Characterization of the binding of HU and IHF, homologous histone-like proteins of Escherichia coli, to curved and uncurved DNA

The binding of E, coli histone-like protein HU to curved and uncurved DNA fragments containing adenine tracts was characterized by relative binding affinity assay, and compared with that of other homologous histone-like protein integration host factor (IHF). Both HU and IHF have about 3- to 5-fold higher affinity for overall curved DNA fragments such as (A(6)N(4))(11) and (A(3)T(3)N(4))(12) compared to a standard duplex fragment with mixed sequence. The binding manner of HU to the curved fragments was highly cooperative.
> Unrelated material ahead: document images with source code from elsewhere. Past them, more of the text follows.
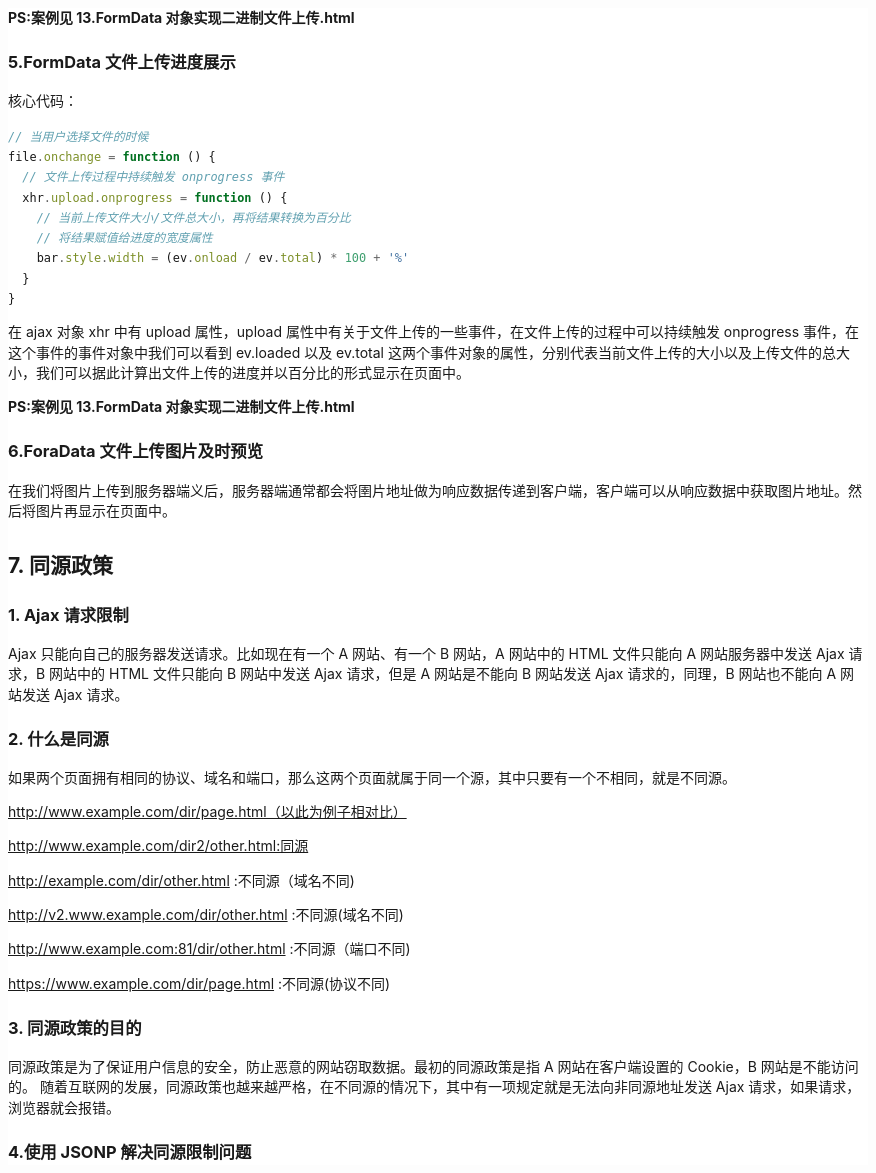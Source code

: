 **PS:案例见 13.FormData 对象实现二进制文件上传.html**

### 5.FormData 文件上传进度展示

核心代码：

```javascript
// 当用户选择文件的时候
file.onchange = function () {
  // 文件上传过程中持续触发 onprogress 事件
  xhr.upload.onprogress = function () {
    // 当前上传文件大小/文件总大小，再将结果转换为百分比
    // 将结果赋值给进度的宽度属性
    bar.style.width = (ev.onload / ev.total) * 100 + '%'
  }
}
```

在 ajax 对象 xhr 中有 upload 属性，upload 属性中有关于文件上传的一些事件，在文件上传的过程中可以持续触发 onprogress 事件，在这个事件的事件对象中我们可以看到 ev.loaded 以及 ev.total 这两个事件对象的属性，分别代表当前文件上传的大小以及上传文件的总大小，我们可以据此计算出文件上传的进度并以百分比的形式显示在页面中。

**PS:案例见 13.FormData 对象实现二进制文件上传.html**

### 6.ForaData 文件上传图片及时预览

在我们将图片上传到服务器端义后，服务器端通常都会将圉片地址做为响应数据传递到客户端，客户端可以从响应数据中获取图片地址。然后将图片再显示在页面中。

## 7. 同源政策

### 1. Ajax 请求限制

Ajax 只能向自己的服务器发送请求。比如现在有一个 A 网站、有一个 B 网站，A 网站中的 HTML 文件只能向 A 网站服务器中发送 Ajax 请求，B 网站中的 HTML 文件只能向 B 网站中发送 Ajax 请求，但是 A 网站是不能向 B 网站发送 Ajax 请求的，同理，B 网站也不能向 A 网站发送 Ajax 请求。

### 2. 什么是同源

如果两个页面拥有相同的协议、域名和端口，那么这两个页面就属于同一个源，其中只要有一个不相同，就是不同源。

http://www.example.com/dir/page.html（以此为例子相对比）

http://www.example.com/dir2/other.html:同源

http://example.com/dir/other.html :不同源（域名不同)

http://v2.www.example.com/dir/other.html :不同源(域名不同)

http://www.example.com:81/dir/other.html :不同源（端口不同)

https://www.example.com/dir/page.html :不同源(协议不同)

### 3. 同源政策的目的

同源政策是为了保证用户信息的安全，防止恶意的网站窃取数据。最初的同源政策是指 A 网站在客户端设置的 Cookie，B 网站是不能访问的。
随着互联网的发展，同源政策也越来越严格，在不同源的情况下，其中有一项规定就是无法向非同源地址发送 Ajax 请求，如果请求，浏览器就会报错。

### 4.使用 JSONP 解决同源限制问题
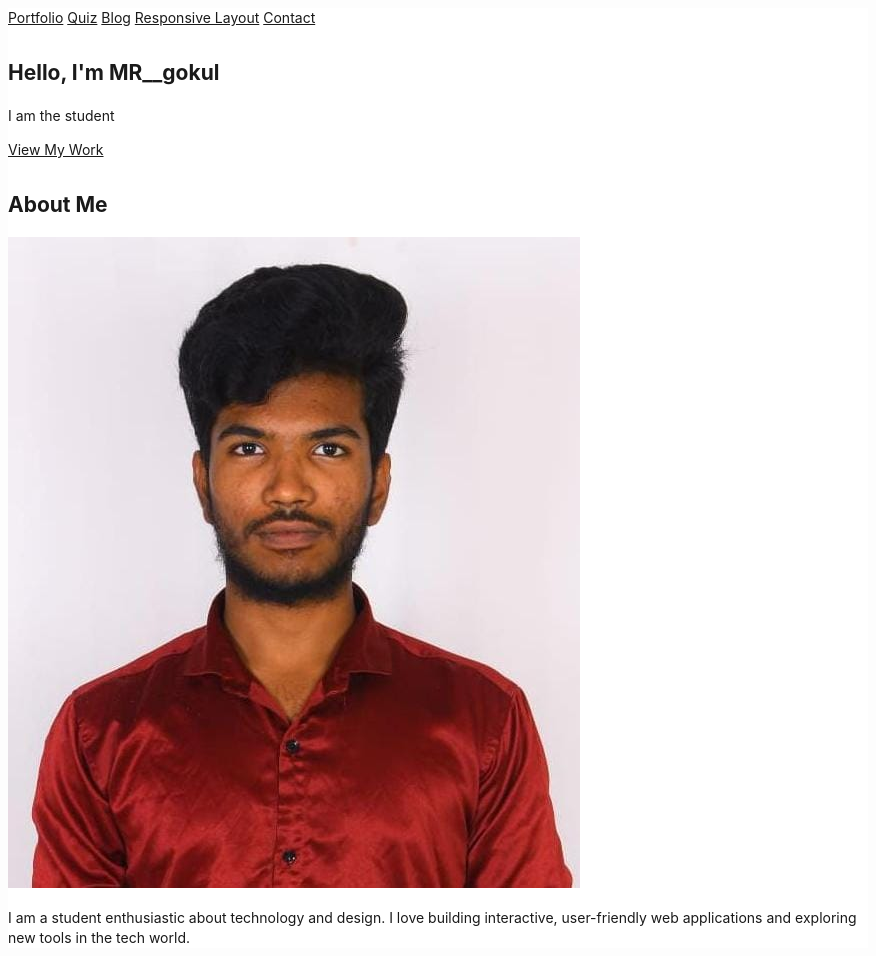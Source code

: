   <nav>
    <a href="#home">Portfolio</a>
    <a href="#quiz">Quiz</a>
    <a href="#blog">Blog</a>
    <a href="#layout">Responsive Layout</a>
    <a href="#contact">Contact</a>
  </nav>

  
  <section id="home" class="hero">
    <h1>Hello, I'm <span>MR__gokul </span></h1>
    <p>I am the student</p>
    <a href="#projects">View My Work</a>
  </section>

  <section id="about" class="about">
    <h2>About Me</h2>
    <div class="about-content">
      <img src="IMG-20250912-WA0003.jpg" alt="Profile Photo">
      <p>I am a student enthusiastic about technology and design. I love building interactive, user-friendly web applications and exploring new tools in the tech world.</p>
    </div>
  </section>
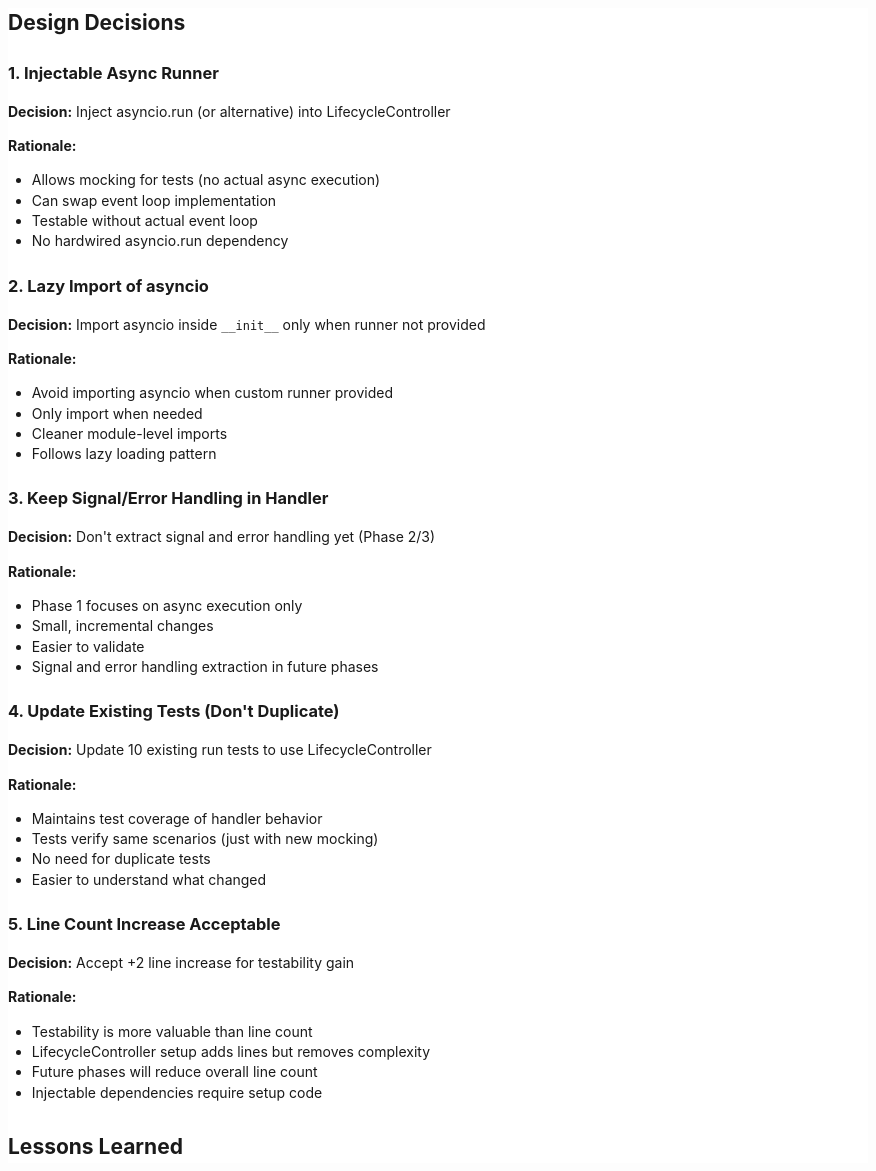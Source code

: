 ## Design Decisions

### 1. Injectable Async Runner

**Decision:** Inject asyncio.run (or alternative) into LifecycleController

**Rationale:**
- Allows mocking for tests (no actual async execution)
- Can swap event loop implementation
- Testable without actual event loop
- No hardwired asyncio.run dependency

### 2. Lazy Import of asyncio

**Decision:** Import asyncio inside `__init__` only when runner not provided

**Rationale:**
- Avoid importing asyncio when custom runner provided
- Only import when needed
- Cleaner module-level imports
- Follows lazy loading pattern

### 3. Keep Signal/Error Handling in Handler

**Decision:** Don't extract signal and error handling yet (Phase 2/3)

**Rationale:**
- Phase 1 focuses on async execution only
- Small, incremental changes
- Easier to validate
- Signal and error handling extraction in future phases

### 4. Update Existing Tests (Don't Duplicate)

**Decision:** Update 10 existing run tests to use LifecycleController

**Rationale:**
- Maintains test coverage of handler behavior
- Tests verify same scenarios (just with new mocking)
- No need for duplicate tests
- Easier to understand what changed

### 5. Line Count Increase Acceptable

**Decision:** Accept +2 line increase for testability gain

**Rationale:**
- Testability is more valuable than line count
- LifecycleController setup adds lines but removes complexity
- Future phases will reduce overall line count
- Injectable dependencies require setup code

## Lessons Learned
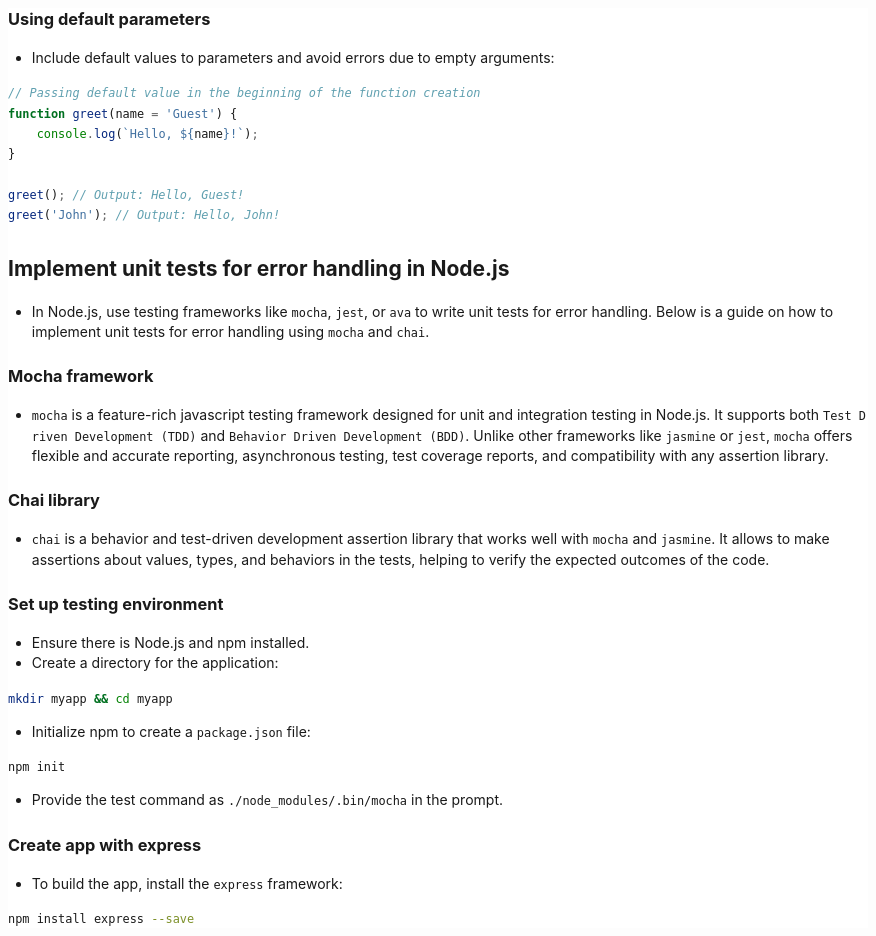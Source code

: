 ### Using default parameters

* Include default values to parameters and avoid errors due to empty arguments:

```javascript
// Passing default value in the beginning of the function creation
function greet(name = 'Guest') {
    console.log(`Hello, ${name}!`);
}

greet(); // Output: Hello, Guest!
greet('John'); // Output: Hello, John!
```

## Implement unit tests for error handling in Node.js

* In Node.js, use testing frameworks like `mocha`, `jest`, or `ava` to write unit tests for error handling. Below is a guide on how to implement unit tests for error handling using `mocha` and `chai`.

### Mocha framework

* `mocha` is a feature-rich javascript testing framework designed for unit and integration testing in Node.js. It supports both `Test Driven Development (TDD)` and `Behavior Driven Development (BDD)`. Unlike other frameworks like `jasmine` or `jest`, `mocha` offers flexible and accurate reporting, asynchronous testing, test coverage reports, and compatibility with any assertion library.

### Chai library

* `chai` is a behavior and test-driven development assertion library that works well with `mocha` and `jasmine`. It allows to make assertions about values, types, and behaviors in the tests, helping to verify the expected outcomes of the code.

### Set up testing environment

* Ensure there is Node.js and npm installed.
* Create a directory for the application:

```bash
mkdir myapp && cd myapp
```

* Initialize npm to create a `package.json` file:

```bash
npm init
```

* Provide the test command as `./node_modules/.bin/mocha` in the prompt.

### Create app with express

* To build the app, install the `express` framework:

```bash
npm install express --save
```
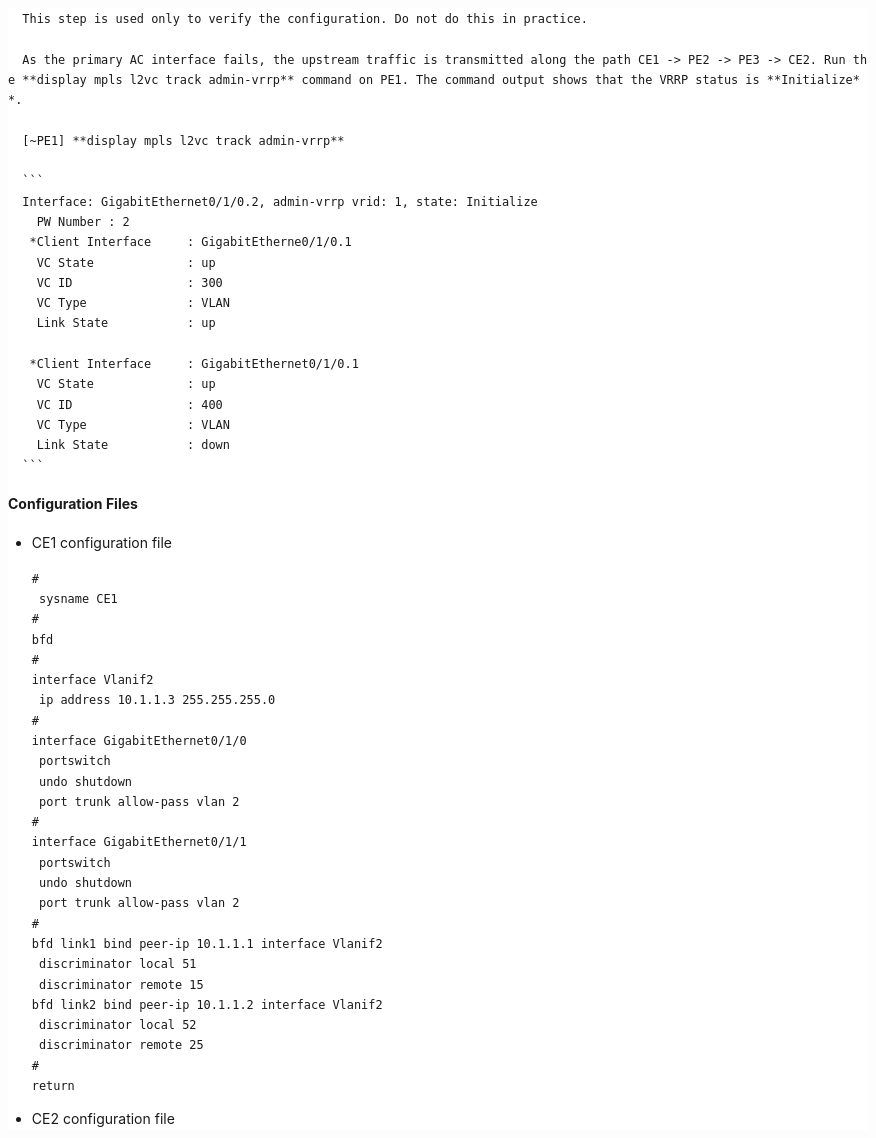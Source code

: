       
      This step is used only to verify the configuration. Do not do this in practice.
      
      As the primary AC interface fails, the upstream traffic is transmitted along the path CE1 -> PE2 -> PE3 -> CE2. Run the **display mpls l2vc track admin-vrrp** command on PE1. The command output shows that the VRRP status is **Initialize**.
      
      [~PE1] **display mpls l2vc track admin-vrrp**
      
      ```
      Interface: GigabitEthernet0/1/0.2, admin-vrrp vrid: 1, state: Initialize
        PW Number : 2
       *Client Interface     : GigabitEtherne0/1/0.1
        VC State             : up
        VC ID                : 300
        VC Type              : VLAN
        Link State           : up
      
       *Client Interface     : GigabitEthernet0/1/0.1
        VC State             : up
        VC ID                : 400
        VC Type              : VLAN
        Link State           : down
      ```

#### Configuration Files

* CE1 configuration file
  
  ```
  #
   sysname CE1
  #
  bfd
  #
  interface Vlanif2
   ip address 10.1.1.3 255.255.255.0
  #
  interface GigabitEthernet0/1/0
   portswitch
   undo shutdown
   port trunk allow-pass vlan 2
  #
  interface GigabitEthernet0/1/1
   portswitch
   undo shutdown
   port trunk allow-pass vlan 2
  #
  bfd link1 bind peer-ip 10.1.1.1 interface Vlanif2
   discriminator local 51
   discriminator remote 15
  bfd link2 bind peer-ip 10.1.1.2 interface Vlanif2
   discriminator local 52
   discriminator remote 25
  #
  return                       
  ```
* CE2 configuration file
However, loss of overall curvature for shorter fragments (< similar to 100 bp) reduced the preference of HU binding to curved (A(3)T(3)N(4))(n) over uncurved (T(3)A(3)N(4))(n), indicating that the binding specificity of HU to curved DNA is length-dependent, Thus, the curved DNA configuration of the whole molecule facilitates the binding of several HU molecules to form the hierarchy of HU-DNA complex. Furthermore, it was shown that HU and IHF bind less well to (A(6)N(9))(n), which has a zig-zag straight structure, whereas they preferentially bind to uncurved (T(3)A(3)N(4))(14). These results suggested that not only intrinsically overall curvature but also the preferred orientations for DNA bending in the protein-DNA complex are important factors for affinities of HU and MF.